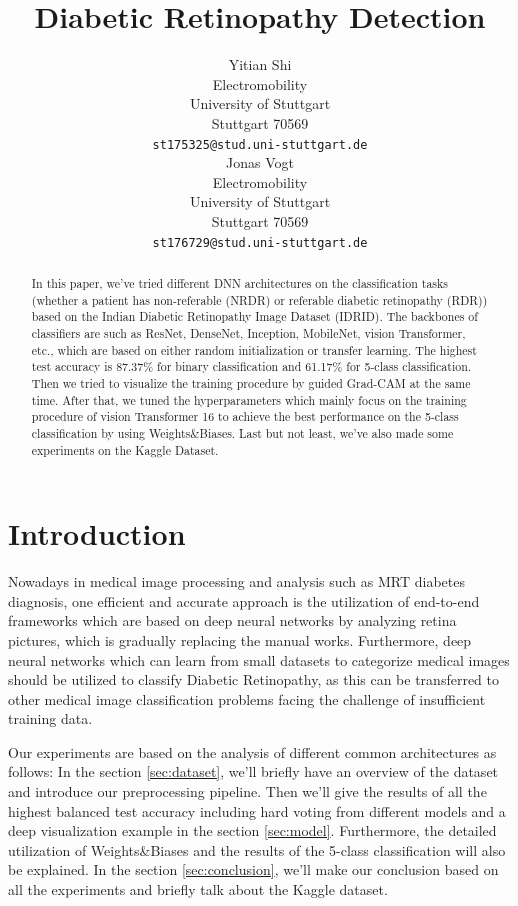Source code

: \documentclass{article}
\title{Diabetic Retinopathy Detection}
\author{
  Yitian Shi\\
 Electromobility\\
 University of Stuttgart\\
  Stuttgart 70569 \\
  \texttt{st175325@stud.uni-stuttgart.de} \\
   \And
Jonas Vogt\\
 Electromobility\\
 University of Stuttgart\\
  Stuttgart 70569 \\
  \texttt{st176729@stud.uni-stuttgart.de} \\
}
\begin{document}
\maketitle

\begin{abstract}
In this paper, we've tried different DNN architectures on the classification tasks (whether a patient has non-referable (NRDR) or referable diabetic retinopathy (RDR)) based on the Indian Diabetic Retinopathy Image Dataset (IDRID). The backbones of classifiers are such as ResNet, DenseNet, Inception, MobileNet, vision Transformer, etc., which are based on either random initialization or transfer learning. The highest test accuracy is 87.37\% for binary classification and 61.17\% for 5-class classification. Then we tried to visualize the training procedure by guided Grad-CAM at the same time. After that, we tuned the hyperparameters which mainly focus on the training procedure of vision Transformer 16 to achieve the best performance on the 5-class classification by using Weights\&Biases. Last but not least, we've also made some experiments on the Kaggle Dataset.

\end{abstract}


\section{Introduction}
Nowadays in medical image processing and analysis such as MRT diabetes diagnosis, one efficient and accurate approach is the utilization of end-to-end frameworks which are based on deep neural networks by analyzing retina pictures, which is gradually replacing the manual works. Furthermore, deep neural networks which can learn from small datasets to categorize medical images should be utilized to classify Diabetic Retinopathy, as this can be transferred to other medical image classification problems facing the challenge of insufficient training data\cite{misgina}.

Our experiments are based on the analysis of different common architectures as follows: In the section \ref{sec:dataset}, we'll briefly have an overview of the dataset and introduce our preprocessing pipeline. Then we'll give the results of all the highest balanced test accuracy including hard voting from different models and a deep visualization example in the section \ref{sec:model}. Furthermore, the detailed utilization of Weights\&Biases and the results of the 5-class classification will also be explained. In the section \ref{sec:conclusion}, we'll make our conclusion based on all the experiments and briefly talk about the Kaggle dataset.
\end{document}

• • • • •

Output every line of the records above unchanged, and keep the pictures out.

Source code

: \documentclass{article}
\title{Diabetic Retinopathy Detection}
\author{
  Yitian Shi\\
 Electromobility\\
 University of Stuttgart\\
  Stuttgart 70569 \\
  \texttt{st175325@stud.uni-stuttgart.de} \\
   \And
Jonas Vogt\\
 Electromobility\\
 University of Stuttgart\\
  Stuttgart 70569 \\
  \texttt{st176729@stud.uni-stuttgart.de} \\
}
\begin{document}
\maketitle

\begin{abstract}
In this paper, we've tried different DNN architectures on the classification tasks (whether a patient has non-referable (NRDR) or referable diabetic retinopathy (RDR)) based on the Indian Diabetic Retinopathy Image Dataset (IDRID). The backbones of classifiers are such as ResNet, DenseNet, Inception, MobileNet, vision Transformer, etc., which are based on either random initialization or transfer learning. The highest test accuracy is 87.37\% for binary classification and 61.17\% for 5-class classification. Then we tried to visualize the training procedure by guided Grad-CAM at the same time. After that, we tuned the hyperparameters which mainly focus on the training procedure of vision Transformer 16 to achieve the best performance on the 5-class classification by using Weights\&Biases. Last but not least, we've also made some experiments on the Kaggle Dataset.

\end{abstract}


\section{Introduction}
Nowadays in medical image processing and analysis such as MRT diabetes diagnosis, one efficient and accurate approach is the utilization of end-to-end frameworks which are based on deep neural networks by analyzing retina pictures, which is gradually replacing the manual works. Furthermore, deep neural networks which can learn from small datasets to categorize medical images should be utilized to classify Diabetic Retinopathy, as this can be transferred to other medical image classification problems facing the challenge of insufficient training data\cite{misgina}.

Our experiments are based on the analysis of different common architectures as follows: In the section \ref{sec:dataset}, we'll briefly have an overview of the dataset and introduce our preprocessing pipeline. Then we'll give the results of all the highest balanced test accuracy including hard voting from different models and a deep visualization example in the section \ref{sec:model}. Furthermore, the detailed utilization of Weights\&Biases and the results of the 5-class classification will also be explained. In the section \ref{sec:conclusion}, we'll make our conclusion based on all the experiments and briefly talk about the Kaggle dataset.
\end{document}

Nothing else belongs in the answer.